Curr moved to the U.S. from her native Australia in 1996, when she became editor-in-chief (and later publisher) at Ballantine. In 1999, she moved to Pocket Books as president and publisher. Later, when Carolyn Reidy became head of the S&S adult division, she decided to change Pocket's focus, reverting to its traditional mass market emphasis. This led to the founding of Atria, which began when Curr was given what she called "the core of the old Pocket hardcover list" and the mission of founding a hardcover imprint.

Curr enjoyed the challenge, she said. "I have always done the best when I had things to start off myself." (In Australia, she was part of a group that started Transworld.) Clearly it's working: Atria has published 165 New York Times bestsellers since its launch in 2002.

A lot of thought and work went into naming the imprint, and the search was given special impetus "because a Tibetan healer came in and said we should have a name that embodies our intentions," Curr said. Atria has a variety of meanings related to the imprint's mission (as well as one very practical advantage): it's the name of an ancient city that was connected to the ocean by a series of canals, and "our job is to connect authors to readers," as Curr put it.

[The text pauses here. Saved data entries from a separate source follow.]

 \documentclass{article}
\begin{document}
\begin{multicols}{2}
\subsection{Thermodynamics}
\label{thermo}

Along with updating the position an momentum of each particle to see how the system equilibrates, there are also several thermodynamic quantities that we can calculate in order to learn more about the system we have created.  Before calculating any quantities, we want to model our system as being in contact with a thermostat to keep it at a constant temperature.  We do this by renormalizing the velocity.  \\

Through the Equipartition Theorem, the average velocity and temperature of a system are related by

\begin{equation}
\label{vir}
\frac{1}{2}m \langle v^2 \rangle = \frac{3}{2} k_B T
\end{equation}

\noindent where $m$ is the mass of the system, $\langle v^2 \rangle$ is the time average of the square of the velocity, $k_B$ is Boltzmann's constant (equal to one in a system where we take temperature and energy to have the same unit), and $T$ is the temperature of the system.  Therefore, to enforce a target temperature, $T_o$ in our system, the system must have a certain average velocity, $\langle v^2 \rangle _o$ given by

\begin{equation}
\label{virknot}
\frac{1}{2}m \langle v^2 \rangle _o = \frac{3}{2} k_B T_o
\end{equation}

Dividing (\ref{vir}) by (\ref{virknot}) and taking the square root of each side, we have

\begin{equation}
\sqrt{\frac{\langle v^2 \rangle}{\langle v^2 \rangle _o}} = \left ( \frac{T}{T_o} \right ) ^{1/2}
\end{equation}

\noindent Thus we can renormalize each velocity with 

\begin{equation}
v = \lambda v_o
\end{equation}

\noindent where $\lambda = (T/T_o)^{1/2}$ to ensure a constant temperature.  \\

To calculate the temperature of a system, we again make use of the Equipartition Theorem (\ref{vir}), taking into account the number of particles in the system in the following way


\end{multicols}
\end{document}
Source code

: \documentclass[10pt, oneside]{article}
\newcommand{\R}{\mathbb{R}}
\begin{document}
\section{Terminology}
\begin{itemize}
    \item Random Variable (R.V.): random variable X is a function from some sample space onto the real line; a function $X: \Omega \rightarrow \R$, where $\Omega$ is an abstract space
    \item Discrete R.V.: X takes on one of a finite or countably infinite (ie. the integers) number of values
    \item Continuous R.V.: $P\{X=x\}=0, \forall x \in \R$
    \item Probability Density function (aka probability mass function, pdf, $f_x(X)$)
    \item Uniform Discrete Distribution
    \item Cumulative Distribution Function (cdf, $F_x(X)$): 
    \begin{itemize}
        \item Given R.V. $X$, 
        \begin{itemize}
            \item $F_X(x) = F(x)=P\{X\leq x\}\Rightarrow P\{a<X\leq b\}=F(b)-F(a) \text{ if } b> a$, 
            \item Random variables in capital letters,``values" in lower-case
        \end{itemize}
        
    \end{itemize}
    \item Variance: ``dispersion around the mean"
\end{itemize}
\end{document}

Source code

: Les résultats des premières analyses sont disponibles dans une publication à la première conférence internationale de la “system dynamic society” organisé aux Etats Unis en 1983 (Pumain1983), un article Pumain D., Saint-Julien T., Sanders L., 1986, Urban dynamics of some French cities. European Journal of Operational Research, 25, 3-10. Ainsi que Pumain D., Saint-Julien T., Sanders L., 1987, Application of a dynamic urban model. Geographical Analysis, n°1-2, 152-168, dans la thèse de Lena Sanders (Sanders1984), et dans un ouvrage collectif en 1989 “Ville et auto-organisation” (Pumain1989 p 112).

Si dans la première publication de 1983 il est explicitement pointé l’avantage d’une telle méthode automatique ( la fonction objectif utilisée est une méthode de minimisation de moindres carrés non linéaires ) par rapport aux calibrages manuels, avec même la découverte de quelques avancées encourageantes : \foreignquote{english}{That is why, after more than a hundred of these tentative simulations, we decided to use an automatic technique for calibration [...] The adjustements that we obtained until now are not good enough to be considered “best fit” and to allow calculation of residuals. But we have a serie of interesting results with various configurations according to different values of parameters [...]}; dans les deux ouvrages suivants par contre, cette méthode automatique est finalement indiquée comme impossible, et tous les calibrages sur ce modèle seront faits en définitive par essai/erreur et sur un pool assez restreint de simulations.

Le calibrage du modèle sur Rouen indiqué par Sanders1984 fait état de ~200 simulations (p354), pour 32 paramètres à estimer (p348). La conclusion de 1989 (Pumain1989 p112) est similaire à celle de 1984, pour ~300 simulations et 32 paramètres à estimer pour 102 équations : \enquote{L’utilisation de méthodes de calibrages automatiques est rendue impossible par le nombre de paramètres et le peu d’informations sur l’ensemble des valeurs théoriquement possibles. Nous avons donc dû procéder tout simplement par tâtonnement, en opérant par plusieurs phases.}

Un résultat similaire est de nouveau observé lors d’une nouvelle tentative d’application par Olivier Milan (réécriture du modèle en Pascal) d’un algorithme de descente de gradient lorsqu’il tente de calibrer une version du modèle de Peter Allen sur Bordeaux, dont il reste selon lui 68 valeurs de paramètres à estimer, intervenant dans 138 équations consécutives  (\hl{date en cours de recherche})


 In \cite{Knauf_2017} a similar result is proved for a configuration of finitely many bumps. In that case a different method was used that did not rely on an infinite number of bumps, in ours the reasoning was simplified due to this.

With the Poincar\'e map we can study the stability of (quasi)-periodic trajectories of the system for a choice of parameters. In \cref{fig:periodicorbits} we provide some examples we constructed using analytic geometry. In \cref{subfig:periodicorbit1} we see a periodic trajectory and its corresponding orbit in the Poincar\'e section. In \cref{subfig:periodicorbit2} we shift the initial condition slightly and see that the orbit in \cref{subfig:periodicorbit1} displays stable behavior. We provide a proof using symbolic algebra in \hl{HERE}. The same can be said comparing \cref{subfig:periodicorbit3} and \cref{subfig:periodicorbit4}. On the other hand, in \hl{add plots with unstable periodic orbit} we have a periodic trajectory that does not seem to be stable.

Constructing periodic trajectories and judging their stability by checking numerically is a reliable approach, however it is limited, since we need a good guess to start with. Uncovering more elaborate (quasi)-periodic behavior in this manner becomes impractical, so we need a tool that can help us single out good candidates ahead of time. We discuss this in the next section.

Atria is the plural of a large open space in a building as well as the plural of the name of the valve in the heart, and "we want to publish books that have meaning and purpose and help people." Atria is the name of a star in the Southern Hemisphere (which has special Down Under resonance for Curr) "and we're a publisher for the Latin American market, too."

About the practical advantage Atria: having a name that starts with the first letter of the alphabet means that "if you're starting a new organization in an established organization," Curr said with a smile, "you'll be on the top of every memo."

The company aims to include an image on each catalogue cover that expresses these meanings such as sky, stars and water.

African-American Focus

Soon after Atria began, like Hillary Clinton in her 2000 Senatorial campaign, Curr went on "a listening tour"--in her case, of booksellers. "We had a good editorial staff, but I wanted to learn more," she said. The biggest tip turned out to be from "someone who said no one's really focusing on African American books." This led to one of the strongest African American publishing programs at a major imprint. Besides Zane ("she's fantastic") and Jakes, Atria has published Sister Souljah, Tavis Smiley and others. This year six Atria authors were nominated for NAACP awards and two won, and many titles have been on Essence's bestseller lists.

In 2005, Atria took another big step in this area, co-publishing the titles of Strebor Books, the publishing house originally founded by Zane to publish her books. Strebor is a significant publisher of African-American authors and now does some 30 trade paperback titles a year.

Latino and Spanish-Language Publishing

After several years, "the next step" was Latino and Spanish-American titles, Curr said. For this, Atria hired Johanna Castillo, an agent who specialized in the area, as senior editor.

Among Atria's current major titles in this area:

This month Atria is publishing Maria Celeste Arraras's Make Your Life in Prime Time simultaneously in Spanish and English. Celeste, the Hispanic TV personality, is on two publicity tours simultaneously. As Atria learned with The Secret, Spanish-language TV in North America is a powerful force, Curr noted.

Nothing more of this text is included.